▶ _WHAT YOU SHOULD DO_
When a line below holds the string "GitHub", show that line.

▶ _DATA UNDER STUDY_
%%

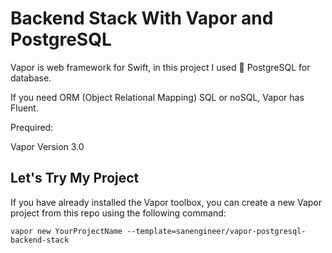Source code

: # Backend Stack With Vapor and PostgreSQL

Vapor is web framework for Swift, in this project I used 🐘 PostgreSQL for database.

If you need ORM (Object Relational Mapping) SQL or noSQL, Vapor has Fluent.

Prequired:

Vapor Version 3.0

## Let's Try My Project

If you have already installed the Vapor toolbox, you can create a new Vapor project from this repo using the following command:

    vapor new YourProjectName --template=sanengineer/vapor-postgresql-backend-stack
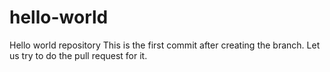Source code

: # hello-world
Hello world repository
This is the first commit after creating the branch.
Let us try to do the pull request for it.
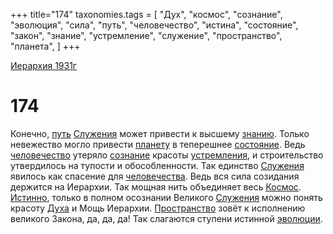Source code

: +++
title="174"
taxonomies.tags = [
"Дух",
"космос",
"сознание",
"эволюция",
"сила",
"путь",
"человечество",
"истина",
"состояние",
"закон",
"знание",
"устремление",
"служение",
"пространство",
"планета",
]
+++

[Иерархия 1931г](/agni/19312)

# 174

Конечно, [путь](/tags/путь) [Служения](/tags/служение) может привести к высшему [знанию](/tags/[знание](/tags/знание)). Только невежество могло привести [планету](/tags/планета) в теперешнее [состояние](/tags/состояние). Ведь [человечество](/tags/человечество) утеряло [сознание](/tags/сознание) красоты [устремления](/tags/устремление), и строительство утвердилось на тупости и обособленности. Так единство [Служения](/tags/служение) явилось как спасение для [человечества](/tags/человечество). Ведь вся сила созидания держится на Иерархии. Так мощная нить объединяет весь [Космос](/tags/космос). [Истинно](/tags/истина), только в полном осознании Великого [Служения](/tags/служение) можно понять красоту [Духа](/tags/Дух) и Мощь Иерархии. [Пространство](/tags/пространство) зовёт к исполнению великого Закона, да, да, да! Так слагаются ступени истинной [эволюции](/tags/эволюция).   

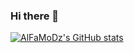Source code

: ### Hi there 👋

<!--
**AlFaMoDz/AlFaMoDz** is a ✨ _special_ ✨ repository because its `README.md` (this file) appears on your GitHub profile.

Here are some ideas to get you started:

- 🔭 I’m currently working on ...
- 🌱 I’m currently learning ...
- 👯 I’m looking to collaborate on ...
- 🤔 I’m looking for help with ...
- 💬 Ask me about ...
- 📫 How to reach me: ...
- 😄 Pronouns: ...
- ⚡ Fun fact: ...
-->

[![AlFaMoDz's GitHub stats](https://github-readme-stats.vercel.app/api?username=AlFaMoDz)](https://github.com/anuraghazra/github-readme-stats)
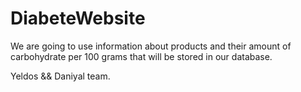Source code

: # DiabeteWebsite
We are going to use information about products and their amount of carbohydrate per 100 grams that will be stored in our database.

Yeldos && Daniyal team.
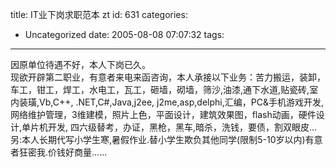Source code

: title: IT业下岗求职范本  zt
id: 631
categories:
  - Uncategorized
date: 2005-08-08 07:07:32
tags:
---

<div id="msgcns!9697D6160EFEBC17!145" class="bvMsg"><div>因原单位待遇不好，本人下岗已久。</div>
<div>
现欲开辟第二职业，有意者来电来函咨询，本人承接以下业务：苦力搬运，装卸，车工，钳工，焊工，水电工，瓦工，砸墙，砌墙，筛沙,油漆,通下水道,贴瓷砖,室内装璜,Vb,C++,
.NET,C#,Java,j2ee, j2me,asp,delphi,汇编，PC&amp;手机游戏开发,网络维护管理，3维建模，照片上色，平面设计，建筑效果图，flash动画，硬件设计,单片机开发, 四六级替考，办证，黑枪，黑车,暗杀，洗钱，要债，割双眼皮… 
另:本人长期代写小学生寒,暑假作业.替小学生欺负其他同学(限制5-10岁以内)有意者狂密我.价钱好商量......</div></div>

%%

▶ _ANSWER SECTION_
**AlFaMoDz/AlFaMoDz** is a ✨ _special_ ✨ repository because its `README.md` (this file) appears on your GitHub profile.
[![AlFaMoDz's GitHub stats](https://github-readme-stats.vercel.app/api?username=AlFaMoDz)](https://github.com/anuraghazra/github-readme-stats)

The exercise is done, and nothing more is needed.